═════ Material shown ═════
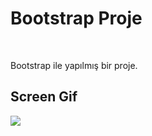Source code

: <h1>Bootstrap Proje</h1> </br>

Bootstrap ile yapılmış bir proje.

<h2> Screen Gif</h2>

![](proje.gif)
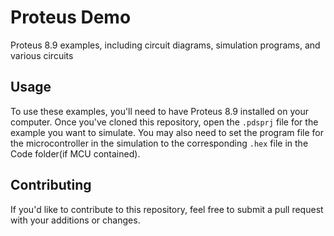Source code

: # Proteus Demo
Proteus 8.9 examples, including circuit diagrams, simulation programs, and various circuits
## Usage
To use these examples, you'll need to have Proteus 8.9 installed on your computer. Once you've cloned this repository, open the `.pdsprj` file for the example you want to simulate. You may also need to set the program file for the microcontroller in the simulation to the corresponding `.hex` file in the Code folder(if MCU contained).
## Contributing
If you'd like to contribute to this repository, feel free to submit a pull request with your additions or changes.
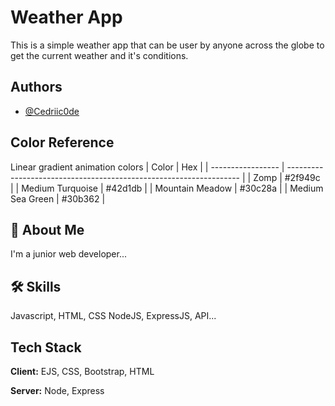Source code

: # Weather App

This is a simple weather app that can be user by anyone across the globe to get the current weather and it's conditions.


## Authors

- [@Cedriic0de](https://www.github.com/Cedriic0de)

## Color Reference
Linear gradient animation colors
| Color             | Hex                                                                |
| ----------------- | ------------------------------------------------------------------ |
| Zomp              |  #2f949c |
| Medium Turquoise  |  #42d1db |
| Mountain Meadow   |  #30c28a |
| Medium Sea Green  |  #30b362 |


## 🚀 About Me
I'm a junior web developer...


## 🛠 Skills
Javascript, HTML, CSS NodeJS, ExpressJS, API...


## Tech Stack

**Client:** EJS, CSS, Bootstrap, HTML

**Server:** Node, Express

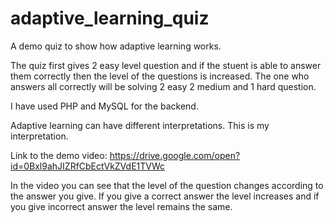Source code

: # adaptive_learning_quiz
A demo quiz to show how adaptive learning works. 

The quiz first gives 2 easy level question and if the stuent is able to answer them correctly then the level of the questions is increased.
The one who answers all correctly will be solving 2 easy 2 medium and 1 hard question.

I have used PHP and MySQL for the backend.

Adaptive learning can have different interpretations. This is my interpretation.

Link to the demo video: https://drive.google.com/open?id=0Bxl9ahJIZRfCbEctVkZVdE1TVWc

In the video you can see that the level of the question changes according to the answer you give. If you give a correct answer the level increases and if you give incorrect answer the level remains the same.
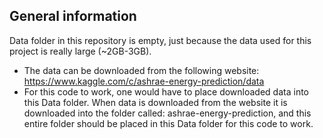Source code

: ## General information

Data folder in this repository is empty, just because the data used for this project is really large (~2GB-3GB). 
* The data can be downloaded from the following website: https://www.kaggle.com/c/ashrae-energy-prediction/data 
* For this code to work, one would have to place downloaded data into this Data folder. When data is downloaded from the website it is downloaded into the folder called: ashrae-energy-prediction, and this entire folder should be placed in this Data folder for this code to work.
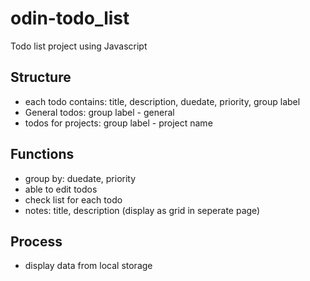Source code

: # odin-todo_list
Todo list project using Javascript

## Structure
* each todo contains: title, description, duedate, priority, group label
* General todos: group label - general
* todos for projects: group label - project name

## Functions
* group by: duedate, priority
* able to edit todos
* check list for each todo
* notes: title, description (display as grid in seperate page)

## Process
* display data from local storage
═════
» Exercise requirements
Without copying the pictures, transcribe the entries exactly.

» Solution for this task
Source code

: <h1>Bootstrap Proje</h1> </br>

Bootstrap ile yapılmış bir proje.

<h2> Screen Gif</h2>

![](proje.gif)
Source code

: # Proteus Demo
Proteus 8.9 examples, including circuit diagrams, simulation programs, and various circuits
## Usage
To use these examples, you'll need to have Proteus 8.9 installed on your computer. Once you've cloned this repository, open the `.pdsprj` file for the example you want to simulate. You may also need to set the program file for the microcontroller in the simulation to the corresponding `.hex` file in the Code folder(if MCU contained).
## Contributing
If you'd like to contribute to this repository, feel free to submit a pull request with your additions or changes.
Source code

: # Weather App

This is a simple weather app that can be user by anyone across the globe to get the current weather and it's conditions.


## Authors

- [@Cedriic0de](https://www.github.com/Cedriic0de)

## Color Reference
Linear gradient animation colors
| Color             | Hex                                                                |
| ----------------- | ------------------------------------------------------------------ |
| Zomp              |  #2f949c |
| Medium Turquoise  |  #42d1db |
| Mountain Meadow   |  #30c28a |
| Medium Sea Green  |  #30b362 |


## 🚀 About Me
I'm a junior web developer...


## 🛠 Skills
Javascript, HTML, CSS NodeJS, ExpressJS, API...


## Tech Stack

**Client:** EJS, CSS, Bootstrap, HTML

**Server:** Node, Express

Source code

: # adaptive_learning_quiz
A demo quiz to show how adaptive learning works. 

The quiz first gives 2 easy level question and if the stuent is able to answer them correctly then the level of the questions is increased.
The one who answers all correctly will be solving 2 easy 2 medium and 1 hard question.

I have used PHP and MySQL for the backend.

Adaptive learning can have different interpretations. This is my interpretation.

Link to the demo video: https://drive.google.com/open?id=0Bxl9ahJIZRfCbEctVkZVdE1TVWc

In the video you can see that the level of the question changes according to the answer you give. If you give a correct answer the level increases and if you give incorrect answer the level remains the same.
Source code

: ## General information

Data folder in this repository is empty, just because the data used for this project is really large (~2GB-3GB). 
* The data can be downloaded from the following website: https://www.kaggle.com/c/ashrae-energy-prediction/data 
* For this code to work, one would have to place downloaded data into this Data folder. When data is downloaded from the website it is downloaded into the folder called: ashrae-energy-prediction, and this entire folder should be placed in this Data folder for this code to work.
Source code

: # odin-todo_list
Todo list project using Javascript

## Structure
* each todo contains: title, description, duedate, priority, group label
* General todos: group label - general
* todos for projects: group label - project name

## Functions
* group by: duedate, priority
* able to edit todos
* check list for each todo
* notes: title, description (display as grid in seperate page)

## Process
* display data from local storage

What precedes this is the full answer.